**Problem to work on**
Looking through the records below, please work out how many lines contain "class". Give only that number.

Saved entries

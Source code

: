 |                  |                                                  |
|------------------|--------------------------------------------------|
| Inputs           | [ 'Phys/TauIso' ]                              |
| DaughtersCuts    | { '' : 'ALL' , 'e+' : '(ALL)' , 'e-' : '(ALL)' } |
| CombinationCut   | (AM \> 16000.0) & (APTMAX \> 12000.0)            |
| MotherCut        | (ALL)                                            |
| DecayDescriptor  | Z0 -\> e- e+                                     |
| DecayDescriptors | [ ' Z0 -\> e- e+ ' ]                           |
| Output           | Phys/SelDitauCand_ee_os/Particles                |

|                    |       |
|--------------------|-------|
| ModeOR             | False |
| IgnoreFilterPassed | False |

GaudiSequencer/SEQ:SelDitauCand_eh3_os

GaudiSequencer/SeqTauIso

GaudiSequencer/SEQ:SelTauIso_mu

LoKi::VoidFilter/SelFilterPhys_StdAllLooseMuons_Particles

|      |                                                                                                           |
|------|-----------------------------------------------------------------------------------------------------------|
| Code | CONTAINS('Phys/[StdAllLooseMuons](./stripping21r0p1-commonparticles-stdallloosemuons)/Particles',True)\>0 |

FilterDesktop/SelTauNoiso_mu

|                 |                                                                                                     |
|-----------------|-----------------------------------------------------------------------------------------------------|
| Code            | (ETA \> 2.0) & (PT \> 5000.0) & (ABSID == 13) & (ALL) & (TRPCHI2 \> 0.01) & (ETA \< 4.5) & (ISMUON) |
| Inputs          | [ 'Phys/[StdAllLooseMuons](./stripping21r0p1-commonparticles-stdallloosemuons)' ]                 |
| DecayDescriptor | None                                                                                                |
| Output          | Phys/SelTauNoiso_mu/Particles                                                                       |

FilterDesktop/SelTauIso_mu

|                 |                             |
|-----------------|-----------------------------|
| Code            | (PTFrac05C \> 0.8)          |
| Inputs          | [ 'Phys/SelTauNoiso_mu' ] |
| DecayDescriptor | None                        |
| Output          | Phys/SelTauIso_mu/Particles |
---
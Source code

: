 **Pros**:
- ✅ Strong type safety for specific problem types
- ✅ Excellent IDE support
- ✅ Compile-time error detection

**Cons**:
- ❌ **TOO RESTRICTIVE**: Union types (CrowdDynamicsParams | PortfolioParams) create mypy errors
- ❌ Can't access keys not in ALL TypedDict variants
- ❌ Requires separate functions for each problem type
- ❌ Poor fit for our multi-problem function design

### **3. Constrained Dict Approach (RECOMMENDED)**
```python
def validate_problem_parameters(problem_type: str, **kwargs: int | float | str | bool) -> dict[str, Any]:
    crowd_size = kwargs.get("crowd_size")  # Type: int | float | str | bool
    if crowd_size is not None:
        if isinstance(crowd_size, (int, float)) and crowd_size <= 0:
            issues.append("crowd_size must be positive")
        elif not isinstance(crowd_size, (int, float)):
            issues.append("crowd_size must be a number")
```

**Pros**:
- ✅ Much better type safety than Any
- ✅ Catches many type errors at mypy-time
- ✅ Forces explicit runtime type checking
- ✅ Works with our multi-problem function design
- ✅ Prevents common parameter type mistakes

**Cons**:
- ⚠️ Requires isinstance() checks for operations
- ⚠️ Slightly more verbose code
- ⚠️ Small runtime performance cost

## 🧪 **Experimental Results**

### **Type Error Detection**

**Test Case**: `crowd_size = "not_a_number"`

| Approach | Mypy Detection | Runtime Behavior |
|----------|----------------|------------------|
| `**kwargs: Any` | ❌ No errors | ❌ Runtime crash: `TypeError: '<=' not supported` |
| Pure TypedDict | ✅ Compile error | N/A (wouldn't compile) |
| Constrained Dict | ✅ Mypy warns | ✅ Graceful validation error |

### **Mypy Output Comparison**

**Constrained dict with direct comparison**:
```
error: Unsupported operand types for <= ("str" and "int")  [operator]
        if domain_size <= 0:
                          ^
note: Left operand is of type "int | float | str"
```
---
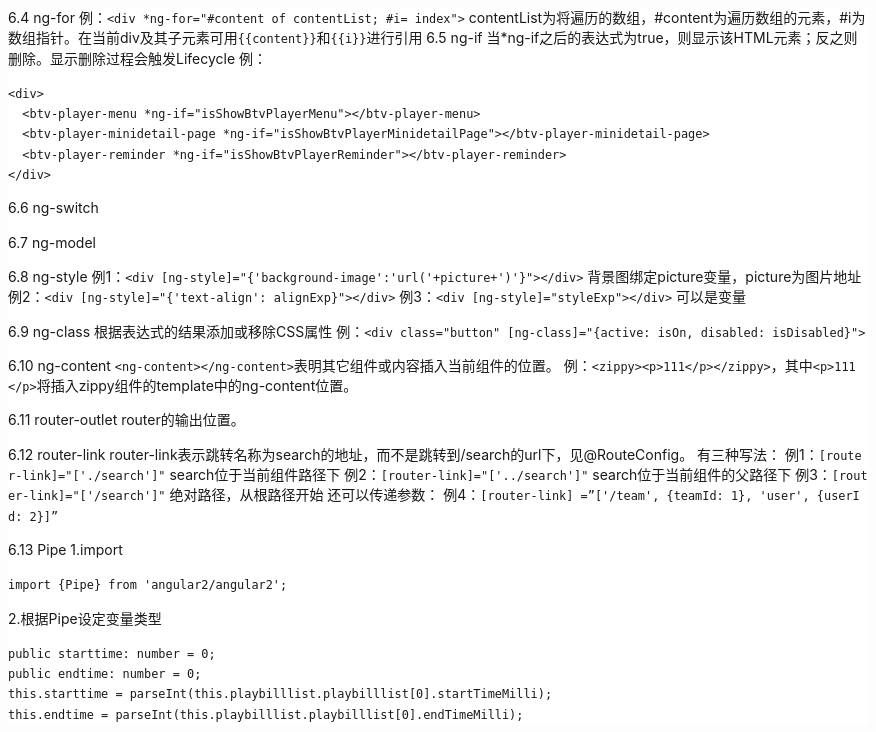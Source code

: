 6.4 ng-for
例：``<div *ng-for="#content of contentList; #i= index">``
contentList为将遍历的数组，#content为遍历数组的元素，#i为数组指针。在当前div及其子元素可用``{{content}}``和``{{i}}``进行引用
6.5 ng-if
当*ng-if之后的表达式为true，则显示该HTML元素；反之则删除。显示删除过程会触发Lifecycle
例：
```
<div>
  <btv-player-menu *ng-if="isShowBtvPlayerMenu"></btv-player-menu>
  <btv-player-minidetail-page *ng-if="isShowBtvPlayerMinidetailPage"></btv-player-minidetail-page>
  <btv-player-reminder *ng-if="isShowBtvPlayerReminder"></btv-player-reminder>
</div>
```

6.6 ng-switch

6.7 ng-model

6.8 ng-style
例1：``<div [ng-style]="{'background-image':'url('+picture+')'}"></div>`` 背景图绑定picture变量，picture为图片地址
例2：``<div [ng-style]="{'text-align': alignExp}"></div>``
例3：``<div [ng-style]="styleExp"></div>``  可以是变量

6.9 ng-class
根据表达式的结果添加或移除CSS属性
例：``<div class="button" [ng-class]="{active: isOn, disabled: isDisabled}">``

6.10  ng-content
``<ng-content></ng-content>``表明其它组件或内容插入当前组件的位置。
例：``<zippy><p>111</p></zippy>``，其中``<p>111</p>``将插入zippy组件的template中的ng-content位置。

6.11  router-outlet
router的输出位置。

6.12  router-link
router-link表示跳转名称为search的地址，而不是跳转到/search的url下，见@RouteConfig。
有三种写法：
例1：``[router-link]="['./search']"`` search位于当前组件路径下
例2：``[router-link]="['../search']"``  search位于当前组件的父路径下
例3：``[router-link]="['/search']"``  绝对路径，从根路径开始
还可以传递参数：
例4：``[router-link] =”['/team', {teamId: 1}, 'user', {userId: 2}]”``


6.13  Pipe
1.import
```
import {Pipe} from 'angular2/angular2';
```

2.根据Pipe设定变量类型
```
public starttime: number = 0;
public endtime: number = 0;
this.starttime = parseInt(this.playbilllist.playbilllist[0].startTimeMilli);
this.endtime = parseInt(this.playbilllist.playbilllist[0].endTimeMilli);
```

**Response to the exercise**
2